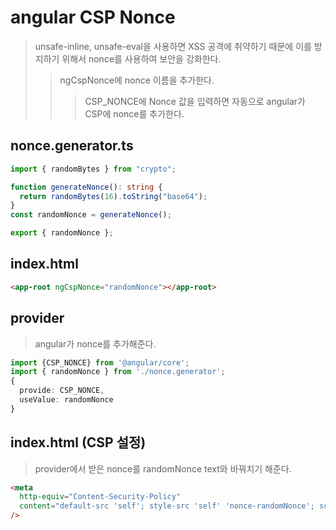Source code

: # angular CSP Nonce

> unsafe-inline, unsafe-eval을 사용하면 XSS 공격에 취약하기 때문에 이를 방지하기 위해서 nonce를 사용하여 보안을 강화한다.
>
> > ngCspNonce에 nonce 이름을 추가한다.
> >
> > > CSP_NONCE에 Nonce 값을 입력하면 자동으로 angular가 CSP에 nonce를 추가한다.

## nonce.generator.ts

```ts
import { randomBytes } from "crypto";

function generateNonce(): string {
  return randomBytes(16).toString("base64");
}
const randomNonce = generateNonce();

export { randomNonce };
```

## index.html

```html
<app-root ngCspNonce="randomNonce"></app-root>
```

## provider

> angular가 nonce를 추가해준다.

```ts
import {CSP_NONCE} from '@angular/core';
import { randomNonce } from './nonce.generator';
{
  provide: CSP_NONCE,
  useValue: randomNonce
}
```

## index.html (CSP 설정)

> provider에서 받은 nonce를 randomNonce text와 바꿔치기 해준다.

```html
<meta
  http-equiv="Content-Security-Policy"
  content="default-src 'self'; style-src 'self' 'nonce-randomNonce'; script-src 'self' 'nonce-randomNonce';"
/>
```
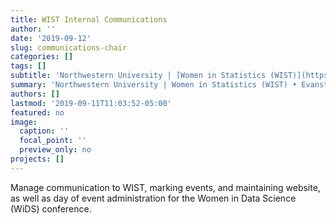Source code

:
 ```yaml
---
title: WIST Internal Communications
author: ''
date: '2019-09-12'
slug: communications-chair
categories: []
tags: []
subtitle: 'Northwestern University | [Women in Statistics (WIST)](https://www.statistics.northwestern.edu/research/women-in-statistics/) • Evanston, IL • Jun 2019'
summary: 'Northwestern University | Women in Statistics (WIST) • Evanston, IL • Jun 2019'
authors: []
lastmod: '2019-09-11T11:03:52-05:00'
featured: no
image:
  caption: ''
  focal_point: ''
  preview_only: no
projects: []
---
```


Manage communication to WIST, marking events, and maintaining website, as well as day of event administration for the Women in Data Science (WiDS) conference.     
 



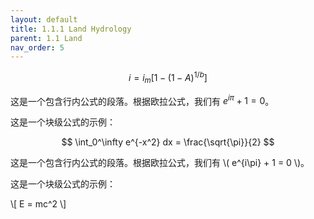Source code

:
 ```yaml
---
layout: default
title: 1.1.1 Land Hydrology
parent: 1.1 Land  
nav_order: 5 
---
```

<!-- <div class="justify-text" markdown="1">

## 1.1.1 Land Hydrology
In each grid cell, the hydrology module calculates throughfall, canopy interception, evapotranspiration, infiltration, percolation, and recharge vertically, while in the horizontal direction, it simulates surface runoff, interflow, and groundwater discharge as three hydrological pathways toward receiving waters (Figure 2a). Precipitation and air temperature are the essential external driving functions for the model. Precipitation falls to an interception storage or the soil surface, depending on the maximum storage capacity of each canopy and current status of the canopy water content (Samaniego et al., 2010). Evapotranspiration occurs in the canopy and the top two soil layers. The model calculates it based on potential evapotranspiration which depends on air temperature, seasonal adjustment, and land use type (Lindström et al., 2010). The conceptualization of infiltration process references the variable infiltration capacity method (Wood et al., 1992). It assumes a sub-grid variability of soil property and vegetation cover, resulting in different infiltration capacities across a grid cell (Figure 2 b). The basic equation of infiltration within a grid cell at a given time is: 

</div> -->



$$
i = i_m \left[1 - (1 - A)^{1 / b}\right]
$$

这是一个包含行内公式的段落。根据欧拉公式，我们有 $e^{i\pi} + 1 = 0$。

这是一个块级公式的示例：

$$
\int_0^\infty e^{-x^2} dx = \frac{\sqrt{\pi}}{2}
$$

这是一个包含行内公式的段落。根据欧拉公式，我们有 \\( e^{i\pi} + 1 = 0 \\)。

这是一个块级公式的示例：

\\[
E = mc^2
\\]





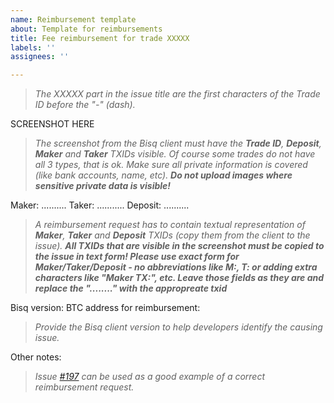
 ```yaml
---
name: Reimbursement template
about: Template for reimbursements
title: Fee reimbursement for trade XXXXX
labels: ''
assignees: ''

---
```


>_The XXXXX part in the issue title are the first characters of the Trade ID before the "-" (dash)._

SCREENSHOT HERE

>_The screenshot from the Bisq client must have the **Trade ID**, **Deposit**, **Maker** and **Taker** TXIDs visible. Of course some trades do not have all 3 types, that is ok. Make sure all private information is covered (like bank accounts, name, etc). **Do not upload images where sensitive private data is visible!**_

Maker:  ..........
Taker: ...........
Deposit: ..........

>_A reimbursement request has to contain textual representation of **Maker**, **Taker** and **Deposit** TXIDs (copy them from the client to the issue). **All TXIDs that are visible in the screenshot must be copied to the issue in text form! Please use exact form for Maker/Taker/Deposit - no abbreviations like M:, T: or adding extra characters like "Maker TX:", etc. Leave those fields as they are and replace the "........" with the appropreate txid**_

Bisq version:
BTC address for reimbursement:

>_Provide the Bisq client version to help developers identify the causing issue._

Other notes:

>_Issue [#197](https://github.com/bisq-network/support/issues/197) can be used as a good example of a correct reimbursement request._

_WORK TO COMPLETE_
Each line in the data that holds the string "randomBytes" must be returned.

_RESPONSE TO THE TASK_
import { randomBytes } from "crypto";
  return randomBytes(16).toString("base64");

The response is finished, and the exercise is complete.